_Exercise objective:_
Check every line of the data below for "数据来源". Copy each one that has it.

##### Data records

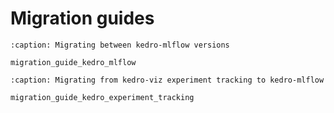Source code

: # Migration guides

```{toctree}
:caption: Migrating between kedro-mlflow versions

migration_guide_kedro_mlflow

```

```{toctree}
:caption: Migrating from kedro-viz experiment tracking to kedro-mlflow

migration_guide_kedro_experiment_tracking
```
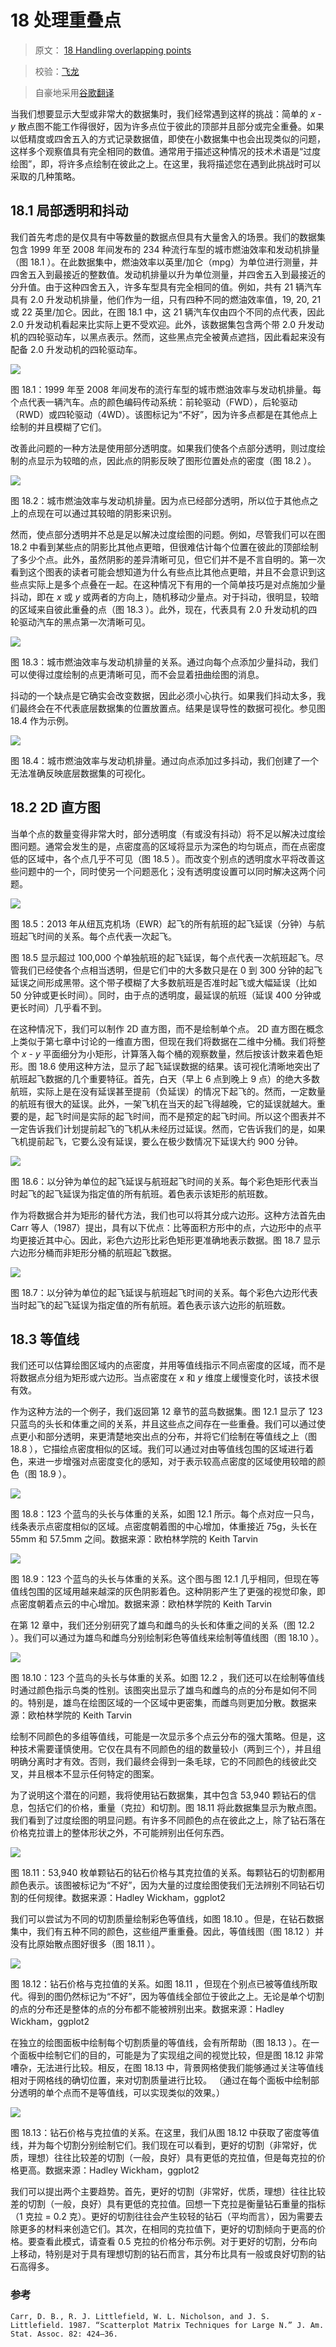 # 18 处理重叠点

> 原文： [18 Handling overlapping points](https://serialmentor.com/dataviz/overlapping-points.html)

> 校验：[飞龙](https://github.com/wizardforcel)

> 自豪地采用[谷歌翻译](https://translate.google.cn/)

当我们想要显示大型或非常大的数据集时，我们经常遇到这样的挑战：简单的 *x* - *y* 散点图不能工作得很好，因为许多点位于彼此的顶部并且部分或完全重叠。如果以低精度或四舍五入的方式记录数据值，即使在小数据集中也会出现类似的问题，这样多个观察值具有完全相同的数值。通常用于描述这种情况的技术术语是“过度绘图”，即，将许多点绘制在彼此之上。在这里，我将描述您在遇到此挑战时可以采取的几种策略。

## 18.1 局部透明和抖动

我们首先考虑的是仅具有中等数量的数据点但具有大量舍入的场景。我们的数据集包含 1999 年至 2008 年间发布的 234 种流行车型的城市燃油效率和发动机排量（图 18.1 ）。在此数据集中，燃油效率以英里/加仑（mpg）为单位进行测量，并四舍五入到最接近的整数值。发动机排量以升为单位测量，并四舍五入到最接近的分升值。由于这种四舍五入，许多车型具有完全相同的值。例如，共有 21 辆汽车具有 2.0 升发动机排量，他们作为一组，只有四种不同的燃油效率值，19, 20, 21 或 22 英里/加仑。因此，在图 18.1 中，这 21 辆汽车仅由四个不同的点代表，因此 2.0 升发动机看起来比实际上更不受欢迎。此外，该数据集包含两个带 2.0 升发动机的四轮驱动车，以黑点表示。然而，这些黑点完全被黄点遮挡，因此看起来没有配备 2.0 升发动机的四轮驱动车。

![](img/f345a15a0acd26074b29589ce00b25dd.jpg)

图 18.1：1999 年至 2008 年间发布的流行车型的城市燃油效率与发动机排量。每个点代表一辆汽车。点的颜色编码传动系统：前轮驱动（FWD），后轮驱动（RWD）或四轮驱动（4WD）。该图标记为“不好”，因为许多点都是在其他点上绘制的并且模糊了它们。

改善此问题的一种方法是使用部分透明度。如果我们使各个点部分透明，则过度绘制的点显示为较暗的点，因此点的阴影反映了图形位置处点的密度（图 18.2 ）。

![](img/d391720c83d0de8f56df1b8c4a92b739.jpg)

图 18.2：城市燃油效率与发动机排量。因为点已经部分透明，所以位于其他点之上的点现在可以通过其较暗的阴影来识别。

然而，使点部分透明并不总是足以解决过度绘图的问题。例如，尽管我们可以在图 18.2 中看到某些点的阴影比其他点更暗，但很难估计每个位置在彼此的顶部绘制了多少个点。此外，虽然阴影的差异清晰可见，但它们并不是不言自明的。第一次看到这个图表的读者可能会想知道为什么有些点比其他点更暗，并且不会意识到这些点实际上是多个点叠在一起。在这种情况下有用的一个简单技巧是对点施加少量抖动，即在 *x* 或 *y* 或两者的方向上，随机移动少量点。对于抖动，很明显，较暗的区域来自彼此重叠的点（图 18.3 ）。此外，现在，代表具有 2.0 升发动机的四轮驱动汽车的黑点第一次清晰可见。

![](img/c5d7c2a96331eb8db82d3400b10c076e.jpg)

图 18.3：城市燃油效率与发动机排量的关系。通过向每个点添加少量抖动，我们可以使得过度绘制的点更清晰可见，而不会显着扭曲绘图的消息。

抖动的一个缺点是它确实会改变数据，因此必须小心执行。如果我们抖动太多，我们最终会在不代表底层数据集的位置放置点。结果是误导性的数据可视化。参见图 18.4 作为示例。

![](img/99a9107e1bec74468c887ae9c256ad26.jpg)

图 18.4：城市燃油效率与发动机排量。通过向点添加过多抖动，我们创建了一个无法准确反映底层数据集的可视化。

## 18.2 2D 直方图

当单个点的数量变得非常大时，部分透明度（有或没有抖动）将不足以解决过度绘图问题。通常会发生的是，点密度高的区域将显示为深色的均匀斑点，而在点密度低的区域中，各个点几乎不可见（图 18.5 ）。而改变个别点的透明度水平将改善这些问题中的一个，同时使另一个问题恶化；没有透明度设置可以同时解决这两个问题。

![](img/36a99ef2560df031b20735f9c079395f.jpg)

图 18.5：2013 年从纽瓦克机场（EWR）起飞的所有航班的起飞延误（分钟）与航班起飞时间的关系。每个点代表一次起飞。

图 18.5 显示超过 100,000 个单独航班的起飞延误，每个点代表一次航班起飞。尽管我们已经使各个点相当透明，但是它们中的大多数只是在 0 到 300 分钟的起飞延误之间形成黑带。这个带子模糊了大多数航班是否准时起飞或大幅延误（比如 50 分钟或更长时间）。同时，由于点的透明度，最延误的航班（延误 400 分钟或更长时间）几乎看不到。

在这种情况下，我们可以制作 2D 直方图，而不是绘制单个点。 2D 直方图在概念上类似于第七章中讨论的一维直方图，但现在我们将数据在二维中分桶。我们将整个 *x* - *y* 平面细分为小矩形，计算落入每个桶的观察数量，然后按该计数来着色矩形。图 18.6 使用这种方法，显示了起飞延误数据的结果。该可视化清晰地突出了航班起飞数据的几个重要特征。首先，白天（早上 6 点到晚上 9 点）的绝大多数航班，实际上是在没有延误甚至提前（负延误）的​​情况下起飞的。然而，一定数量的航班有很大的延误。此外，一架飞机在当天的起飞得越晚，它的延误就越大。重要的是，起飞时间是实际的起飞时间，而不是预定的起飞时间。所以这个图表并不一定告诉我们计划提前起飞的飞机从未经历过延误。然而，它告诉我们的是，如果飞机提前起飞，它要么没有延误，要么在极少数情况下延误大约 900 分钟。

![](img/dda901bdf850f3f1a4078e75b0692f8b.jpg)

图 18.6：以分钟为单位的起飞延误与航班起飞时间的关系。每个彩色矩形代表当时起飞的起飞延误为指定值的所有航班。着色表示该矩形的航班数。

作为将数据合并为矩形的替代方法，我们也可以将其分成六边形。这种方法首先由 Carr 等人（1987）提出，具有以下优点：比等面积方形中的点，六边形中的点平均更接近其中心。因此，彩色六边形比彩色矩形更准确地表示数据。图 18.7 显示六边形分桶而非矩形分桶的航班起飞数据。

![](img/a87d75b85fc9e1df0e248f7e47d3bbc5.jpg)

图 18.7：以分钟为单位的起飞延误与航班起飞时间的关系。每个彩色六边形代表当时起飞的起飞延误为指定值的所有航班。着色表示该六边形的航班数。

## 18.3 等值线

我们还可以估算绘图区域内的点密度，并用等值线指示不同点密度的区域，而不是将数据点分组为矩形或六边形。当点密度在 *x* 和 *y* 维度上缓慢变化时，该技术很有效。

作为这种方法的一个例子，我们返回第 12 章节的蓝鸟数据集。图 12.1 显示了 123 只蓝鸟的头长和体重之间的关系，并且这些点之间存在一些重叠。我们可以通过使点更小和部分透明，来更清楚地突出点的分布，并将它们绘制在等值线之上（图 18.8 ），它描绘点密度相似的区域。我们可以通过对由等值线包围的区域进行着色，来进一步增强对点密度变化的感知，对于表示较高点密度的区域使用较暗的颜色（图 18.9 ）。

![](img/4a70baf6fc15a6acd02675324243c164.jpg)

图 18.8：123 个蓝鸟的头长与体重的关系，如图 12.1 所示。每个点对应一只鸟，线条表示点密度相似的区域。点密度朝着图的中心增加，体重接近 75g，头长在 55mm 和 57.5mm 之间。数据来源：欧柏林学院的 Keith Tarvin

![](img/97a546315ae9339eb8096500fada3860.jpg)

图 18.9：123 个蓝鸟的头长与体重的关系。这个图与图 12.1 几乎相同，但现在等值线包围的区域用越来越深的灰色阴影着色。这种阴影产生了更强的视觉印象，即点密度朝着点云的中心增加。数据来源：欧柏林学院的 Keith Tarvin

在第 12 章中，我们还分别研究了雄鸟和雌鸟的头长和体重之间的关系（图 12.2 ）。我们可以通过为雄鸟和雌鸟分别绘制彩色等值线来绘制等值线图（图 18.10 ）。

![](img/62f4b6ab53cfa7db3c4e96604a4a7684.jpg)

图 18.10：123 个蓝鸟的头长与体重的关系。如图 12.2 ，我们还可以在绘制等值线时通过颜色指示鸟类的性别。该图突出显示了雄鸟和雌鸟的点的分布是如何不同的。特别是，雄鸟在绘图区域的一个区域中更密集，而雌鸟则更加分散。数据来源：欧柏林学院的 Keith Tarvin

绘制不同颜色的多组等值线，可能是一次显示多个点云分布的强大策略。但是，这种技术需要谨慎使用。它仅在具有不同颜色的组的数量较小（两到三个），并且组明确分离时才有效。否则，我们最终会得到一条毛球，它的不同颜色的线彼此交叉，并且根本不显示任何特定的图案。

为了说明这个潜在的问题，我将使用钻石数据集，其中包含 53,940 颗钻石的信息，包括它们的价格，重量（克拉）和切割。图 18.11 将此数据集显示为散点图。我们看到了过度绘图的明显问题。有许多不同颜色的点在彼此之上，除了钻石落在价格克拉谱上的整体形状之外，不可能辨别出任何东西。

![](img/445657b8b96ebb32eac6f61142afaee1.jpg)

图 18.11：53,940 枚单颗钻石的钻石价格与其克拉值的关系。每颗钻石的切割都用颜色表示。该图被标记为“不好”，因为大量的过度绘图使我们无法辨别不同钻石切割的任何规律。数据来源：Hadley Wickham，ggplot2

我们可以尝试为不同的切割质量绘制彩色等值线，如图 18.10 。但是，在钻石数据集中，我们有五种不同的颜色，这些组严重重叠。因此，等值线图（图 18.12 ）并没有比原始散点图好很多（图 18.11 ）。

![](img/27649340133660591a227b39f72d4a27.jpg)

图 18.12：钻石价格与克拉值的关系。如图 18.11 ，但现在个别点已被等值线所取代。得到的图仍然标记为“不好”，因为等值线全部位于彼此之上。无论是单个切割的点的分布还是整体的点的分布都不能被辨别出来。数据来源：Hadley Wickham，ggplot2

在独立的绘图面板中绘制每个切割质量的等值线，会有所帮助（图 18.13 ）。在一个面板中绘制它们的目的，可能是为了实现组之间的视觉比较，但是图 18.12 非常嘈杂，无法进行比较。相反，在图 18.13 中，背景网格使我们能够通过关注等值线相对于网格线的确切位置，来对切割质量进行比较。 （通过在每个面板中绘制部分透明的单个点而不是等值线，可以实现类似的效果。）

![](img/f9121ff8b76cbd7ae189ddc16683c6f4.jpg)

图 18.13：钻石价格与克拉值的关系。在这里，我们从图 18.12 中获取了密度等值线，并为每个切割分别绘制它们。我们现在可以看到，更好的切割（非常好，优质，理想）往往比较差的切割（一般，良好）具有更低的克拉值，但是每克拉的价格更高。数据来源：Hadley Wickham，ggplot2

我们可以提出两个主要趋势。首先，更好的切割（非常好，优质，理想）往往比较差的切割（一般，良好）具有更低的克拉值。回想一下克拉是衡量钻石重量的指标（1 克拉 = 0.2 克）。更好的切割往往会产生较轻的钻石（平均而言），因为需要去除更多的材料来创造它们。其次，在相同的克拉值下，更好的切割倾向于更高的价格。要查看此模式，请查看 0.5 克拉的价格分布示例。对于更好的切割，分布向上移动，特别是对于具有理想切割的钻石而言，其分布比具有一般或良好切割的钻石高得多。

### 参考

```
Carr, D. B., R. J. Littlefield, W. L. Nicholson, and J. S. Littlefield. 1987. “Scatterplot Matrix Techniques for Large N.” J. Am. Stat. Assoc. 82: 424–36.
```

##########

_Output below:_
图 18.8：123 个蓝鸟的头长与体重的关系，如图 12.1 所示。每个点对应一只鸟，线条表示点密度相似的区域。点密度朝着图的中心增加，体重接近 75g，头长在 55mm 和 57.5mm 之间。数据来源：欧柏林学院的 Keith Tarvin
图 18.9：123 个蓝鸟的头长与体重的关系。这个图与图 12.1 几乎相同，但现在等值线包围的区域用越来越深的灰色阴影着色。这种阴影产生了更强的视觉印象，即点密度朝着点云的中心增加。数据来源：欧柏林学院的 Keith Tarvin
图 18.10：123 个蓝鸟的头长与体重的关系。如图 12.2 ，我们还可以在绘制等值线时通过颜色指示鸟类的性别。该图突出显示了雄鸟和雌鸟的点的分布是如何不同的。特别是，雄鸟在绘图区域的一个区域中更密集，而雌鸟则更加分散。数据来源：欧柏林学院的 Keith Tarvin
图 18.11：53,940 枚单颗钻石的钻石价格与其克拉值的关系。每颗钻石的切割都用颜色表示。该图被标记为“不好”，因为大量的过度绘图使我们无法辨别不同钻石切割的任何规律。数据来源：Hadley Wickham，ggplot2
图 18.12：钻石价格与克拉值的关系。如图 18.11 ，但现在个别点已被等值线所取代。得到的图仍然标记为“不好”，因为等值线全部位于彼此之上。无论是单个切割的点的分布还是整体的点的分布都不能被辨别出来。数据来源：Hadley Wickham，ggplot2
图 18.13：钻石价格与克拉值的关系。在这里，我们从图 18.12 中获取了密度等值线，并为每个切割分别绘制它们。我们现在可以看到，更好的切割（非常好，优质，理想）往往比较差的切割（一般，良好）具有更低的克拉值，但是每克拉的价格更高。数据来源：Hadley Wickham，ggplot2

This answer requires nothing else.